2. “There are two types of irregular data that I understand. The first is the data with missing values, and the other is the data with irregular sampling frequency. Does the author's method seem to only address the first scenario?”

   Our method can address both types of irregularity: missing values and irregular sampling frequency. While we focused our evaluation on missing values, your second scenario can also be accommodated, as we describe below.

   In the case of irregular sampling frequency, we first define a regular time grid by selecting a fixed interval that matches the finest granularity of interest for the application (e.g., 1 second, 1 minute, etc.). This grid redefines the time axis as evenly spaced, and any time points without measurements are treated as missing values (NaNs).
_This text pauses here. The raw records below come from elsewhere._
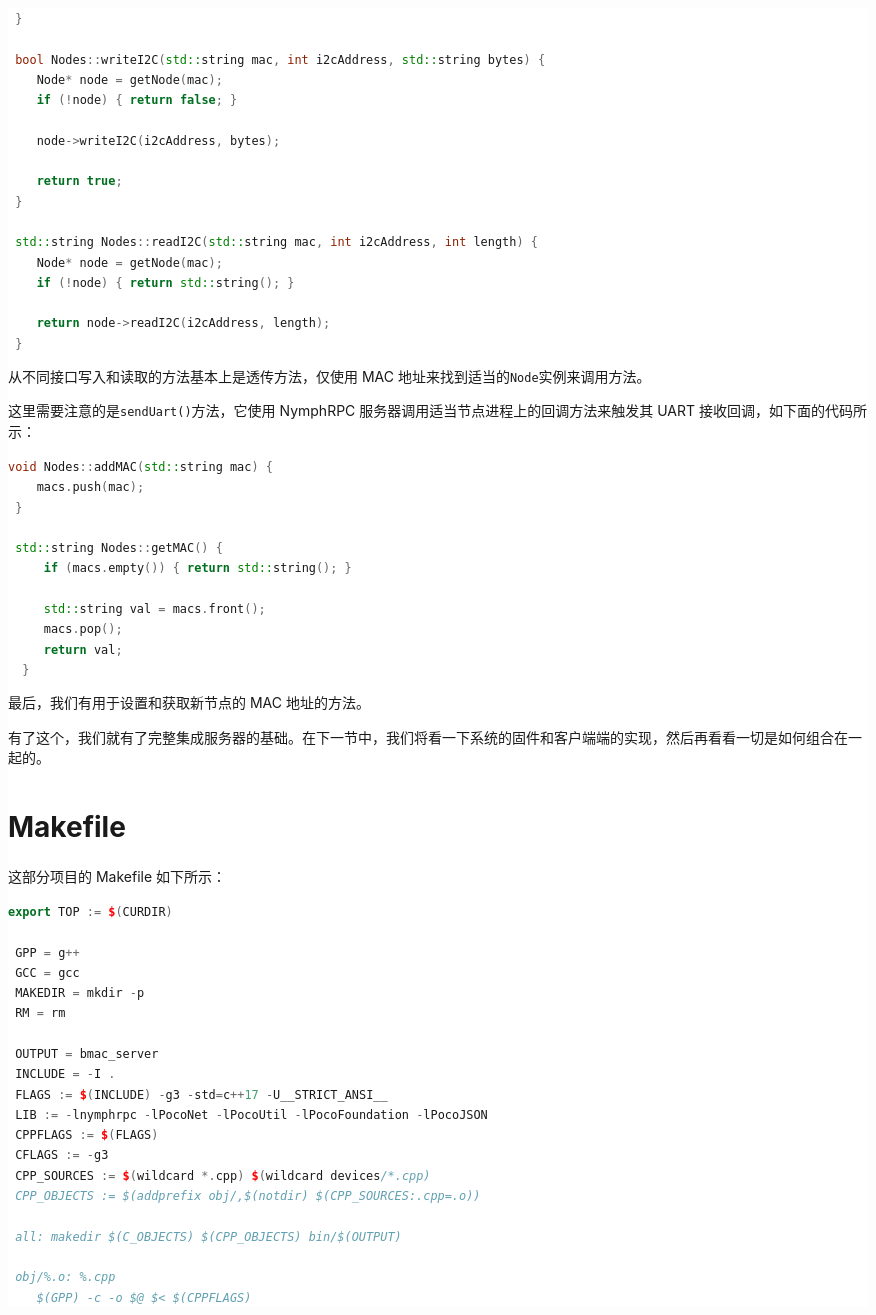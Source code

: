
 ```cpp
 }

 bool Nodes::writeI2C(std::string mac, int i2cAddress, std::string bytes) {
    Node* node = getNode(mac);
    if (!node) { return false; }

    node->writeI2C(i2cAddress, bytes);

    return true;
 }

 std::string Nodes::readI2C(std::string mac, int i2cAddress, int length) {
    Node* node = getNode(mac);
    if (!node) { return std::string(); }

    return node->readI2C(i2cAddress, length);
 }
```

从不同接口写入和读取的方法基本上是透传方法，仅使用 MAC 地址来找到适当的`Node`实例来调用方法。

这里需要注意的是`sendUart()`方法，它使用 NymphRPC 服务器调用适当节点进程上的回调方法来触发其 UART 接收回调，如下面的代码所示：

```cpp
void Nodes::addMAC(std::string mac) {
    macs.push(mac);
 }

 std::string Nodes::getMAC() {
     if (macs.empty()) { return std::string(); }

     std::string val = macs.front();
     macs.pop();
     return val;
  }
```

最后，我们有用于设置和获取新节点的 MAC 地址的方法。

有了这个，我们就有了完整集成服务器的基础。在下一节中，我们将看一下系统的固件和客户端端的实现，然后再看看一切是如何组合在一起的。

# Makefile

这部分项目的 Makefile 如下所示：

```cpp
export TOP := $(CURDIR)

 GPP = g++
 GCC = gcc
 MAKEDIR = mkdir -p
 RM = rm

 OUTPUT = bmac_server
 INCLUDE = -I .
 FLAGS := $(INCLUDE) -g3 -std=c++17 -U__STRICT_ANSI__
 LIB := -lnymphrpc -lPocoNet -lPocoUtil -lPocoFoundation -lPocoJSON
 CPPFLAGS := $(FLAGS)
 CFLAGS := -g3 
 CPP_SOURCES := $(wildcard *.cpp) $(wildcard devices/*.cpp)
 CPP_OBJECTS := $(addprefix obj/,$(notdir) $(CPP_SOURCES:.cpp=.o))

 all: makedir $(C_OBJECTS) $(CPP_OBJECTS) bin/$(OUTPUT)

 obj/%.o: %.cpp
    $(GPP) -c -o $@ $< $(CPPFLAGS)
```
   For example, if the original data contains observations at times t = 1, 4, 6, and we choose a fixed interval of 1, we construct a grid:
   t = 1, 2, 3, 4, 5, 6.
   We then place the known values at their respective times, and treat t = 2, 3, 5 as missing. This allows us to apply our method directly, without modification.

   In summary, by transforming irregular timestamps into a regularly sampled frame with explicit missing entries, our framework can be extended to handle both missingness and irregular temporal spacing in a unified way.

3. “When applying the design of this paper to sequences without missing values, may it lead to performance degradation compared to the original ImagenTime?”

   When the input data has no missing values, our system naturally bypasses the completion step and masking, since all values come from the true distribution. In this case, we simply train ImagenTime as-is, without any modification to its architecture or loss.

   Therefore, no performance degradation is expected in the fully observed setting. Our framework is designed to be adaptive: it reduces to ImagenTime in the absence of missingness and enhances it when irregularities are present.

4. “If I understand correctly, it seems that this paper mainly combines KoVAE's stage1 with ImagenTime, am I right?”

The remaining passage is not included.